There are many common misconceptions that keep family members from wanting to participate in the healing process when someone they love is suffering from an eating disorder.Therapy appointments or support group programs take time and, in some cases, money. While a family member may genuinely love and support the person with the eating disorder, they don’t want to disrupt their whole life and schedule to add in these new commitments.
Myth #1: Eating disorders only affect the person with the problem. Eating disorders are a family disease. So if you think that refusing to attend meetings or sessions will keep your life normal, neat and predictable, you will be very disappointed! Food and meal times are often a central part of every household, so it’s not surprising the overwhelming impact that an eating disorder can have on everyone. As well, the stress of the situation and the underlying issues of the eating disorder itself will create a strain on all of the relationships in the family, not just with the person who has the problem with food.
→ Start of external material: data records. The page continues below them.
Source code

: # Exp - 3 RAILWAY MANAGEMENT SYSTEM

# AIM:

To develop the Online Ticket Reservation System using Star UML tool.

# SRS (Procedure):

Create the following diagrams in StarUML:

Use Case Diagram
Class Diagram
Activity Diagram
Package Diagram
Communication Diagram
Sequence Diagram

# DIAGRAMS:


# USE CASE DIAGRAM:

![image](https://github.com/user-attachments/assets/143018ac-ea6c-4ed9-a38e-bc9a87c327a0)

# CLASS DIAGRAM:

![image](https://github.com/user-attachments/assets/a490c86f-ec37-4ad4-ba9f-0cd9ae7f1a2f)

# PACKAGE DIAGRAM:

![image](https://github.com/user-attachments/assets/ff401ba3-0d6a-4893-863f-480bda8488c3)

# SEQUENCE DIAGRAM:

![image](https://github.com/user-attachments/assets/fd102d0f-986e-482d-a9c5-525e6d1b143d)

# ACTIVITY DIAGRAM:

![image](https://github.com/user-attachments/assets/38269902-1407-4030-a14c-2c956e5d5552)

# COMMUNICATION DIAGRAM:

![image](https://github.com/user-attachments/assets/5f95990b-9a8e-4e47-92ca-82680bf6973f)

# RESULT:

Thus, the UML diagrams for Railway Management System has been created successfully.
Myth #2: The person with the eating disorder could stop the behavior themselves if they just tried hard enough. This is probably the most harmful myth, for two reasons: (a) It places unrealistic expectations and pressure on the person who is already facing a very challenging disease and (b) It keeps the rest of the family from taking responsibility for their own role in the person’s recovery. It’s not that you caused or can stop the problem, but by blaming instead of supporting you are certainly not helping.
Myth #3: Therapy and support groups are only helpful for the person with the eating disorder. According to a study by Al-Anon, a 12-step program for family members of people with addictions, 82% of respondents reported that their mental health and well-being was much improved by participating in the Al-Anon program (http://www.al-anon.alateen.org/pdf/AlAnonProfessionals.pdf). A therapy or support program will give you tools to deal with the stressful situation you’re in (see Myth #1), as well as other situations in your life.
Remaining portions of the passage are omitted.